Chief executive Keith McKnight said the company has done a fair bit of “heavy lifting” without public support, raising more than $130 million in equity.

“The next step for Australia is to get, ultimately, to APT production – which is ammonium para tungstate,” he said.


“There are a few iterations required to get to that step. And I think it’s probably appropriate given that the federal government has a strategy around critical minerals and advancing downstream processing that we would potentially get that support.

“The Australian taxpayer will ultimately get the benefit from a project that has downstream processing with… higher revenues and ultimately, we pay more royalties.”

Certainty and security

The call for support comes amid grumblings over the ability of industries and investors with high media profiles – such as Fortescue Future Industries – to win Labor backing for big-dollar support, such as the $2 billion hydrogen headstart scheme announced in last month’s budget.

At the same time, the list of sectors vying for taxpayer backing looks set to expand.

Labor is poised to soon release the nation’s latest critical minerals strategy, which will identify priority areas for the government.


Shadow resources spokesman Susan McDonald will on Monday write to Ms King urging her to expand the critical minerals list to include potash, phosphate, aluminium, alumina, bauxite, nickel, copper and zinc.

“The Australian government has the opportunity to provide the certainty and security industry needs to continue investing in production of these vital minerals,” Senator McDonald wrote in a letter obtained by The Australian Financial Review.

“This is particularly important at a time when global supplies remain vulnerable to disruption.”

Geoscience Australia, the federal government’s official geology body, defines a critical mineral as one that is vital for the functioning of modern technologies, economies or national security and for which supply is at risk of being disrupted.

Some 26 minerals are on the list, but calls are growing for traditionally unrelated resources to be included. For instance, Whitehaven chief Paul Flynn said last week that coal should be included given its critical importance to allies like Japan and South Korea.

Designation opens resources up to special treatment, potentially including loans and direct payments.


“The former government released two versions of a critical minerals strategy, neither of which consulted anyone and neither of which references the importance of critical minerals to net zero,” said a spokesman for Ms King, the minister for resources.
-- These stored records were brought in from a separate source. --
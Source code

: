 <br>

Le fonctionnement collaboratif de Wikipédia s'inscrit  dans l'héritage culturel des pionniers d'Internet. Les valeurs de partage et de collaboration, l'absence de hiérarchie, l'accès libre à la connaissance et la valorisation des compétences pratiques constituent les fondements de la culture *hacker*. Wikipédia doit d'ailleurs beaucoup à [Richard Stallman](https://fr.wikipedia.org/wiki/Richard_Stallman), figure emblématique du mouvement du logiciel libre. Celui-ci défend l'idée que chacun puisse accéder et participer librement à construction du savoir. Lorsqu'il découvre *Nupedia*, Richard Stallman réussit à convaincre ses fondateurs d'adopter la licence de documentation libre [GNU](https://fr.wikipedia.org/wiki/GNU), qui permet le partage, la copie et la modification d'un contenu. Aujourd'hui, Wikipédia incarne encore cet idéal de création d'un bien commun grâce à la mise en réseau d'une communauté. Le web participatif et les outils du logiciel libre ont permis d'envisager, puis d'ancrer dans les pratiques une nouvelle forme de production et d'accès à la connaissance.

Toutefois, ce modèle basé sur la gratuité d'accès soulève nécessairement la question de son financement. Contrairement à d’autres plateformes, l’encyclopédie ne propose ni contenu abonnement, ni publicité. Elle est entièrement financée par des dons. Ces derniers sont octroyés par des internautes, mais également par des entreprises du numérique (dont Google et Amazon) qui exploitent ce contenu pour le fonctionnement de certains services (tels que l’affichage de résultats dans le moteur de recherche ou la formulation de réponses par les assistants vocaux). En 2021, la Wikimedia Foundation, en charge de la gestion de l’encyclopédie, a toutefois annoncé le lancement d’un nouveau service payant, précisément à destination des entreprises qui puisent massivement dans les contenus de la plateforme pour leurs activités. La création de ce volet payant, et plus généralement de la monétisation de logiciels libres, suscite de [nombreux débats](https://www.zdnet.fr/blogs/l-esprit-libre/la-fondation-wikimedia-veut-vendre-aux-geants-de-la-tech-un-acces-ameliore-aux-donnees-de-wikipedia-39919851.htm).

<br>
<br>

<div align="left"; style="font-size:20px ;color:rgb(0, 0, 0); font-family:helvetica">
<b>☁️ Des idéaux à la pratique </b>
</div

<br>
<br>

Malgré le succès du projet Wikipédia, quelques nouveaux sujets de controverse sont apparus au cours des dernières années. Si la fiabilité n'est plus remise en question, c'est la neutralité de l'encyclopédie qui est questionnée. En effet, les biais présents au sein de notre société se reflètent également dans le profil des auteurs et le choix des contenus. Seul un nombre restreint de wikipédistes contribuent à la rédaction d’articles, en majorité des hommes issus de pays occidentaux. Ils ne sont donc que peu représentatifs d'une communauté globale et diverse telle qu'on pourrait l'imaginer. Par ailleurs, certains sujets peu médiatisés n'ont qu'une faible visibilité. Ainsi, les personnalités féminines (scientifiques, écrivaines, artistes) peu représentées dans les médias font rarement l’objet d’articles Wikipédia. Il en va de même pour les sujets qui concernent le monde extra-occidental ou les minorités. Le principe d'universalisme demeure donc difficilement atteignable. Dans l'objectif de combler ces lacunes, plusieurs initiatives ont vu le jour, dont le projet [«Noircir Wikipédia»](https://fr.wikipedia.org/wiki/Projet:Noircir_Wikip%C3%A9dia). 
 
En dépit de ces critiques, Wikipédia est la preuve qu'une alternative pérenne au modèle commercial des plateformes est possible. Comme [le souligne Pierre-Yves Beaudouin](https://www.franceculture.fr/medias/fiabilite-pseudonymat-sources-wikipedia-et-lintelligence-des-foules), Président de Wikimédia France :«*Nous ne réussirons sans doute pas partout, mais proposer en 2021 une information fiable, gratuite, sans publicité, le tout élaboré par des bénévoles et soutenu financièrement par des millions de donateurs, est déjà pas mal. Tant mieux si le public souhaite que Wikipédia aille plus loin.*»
“It’s ironic they are now lobbying the government to add minerals to the list that are required for the net zero transition, and it’s a shame their recognition of this has come so late.”

The strategy will be released in “due course” and establishes an “orderly process for updating the critical minerals list,” the spokesman said.

“The government has consulted industry, states and territories and communities including First Nations Australians as part of developing a new national Critical Minerals Strategy.”

Marghanita Johnson, chief executive of industry group the Australian Aluminium Council, backed calls for critical minerals listing.

“Australia is one of the very few countries that has bauxite mining, alumina refining, aluminium smelting and aluminium extrusion industries, making aluminium one of the few commodities for which the entire value chain from mining to the manufacture of consumer products is represented locally,” she said.

“There is an opportunity to leverage this value chain further creating additional new economy industries from these critical minerals.”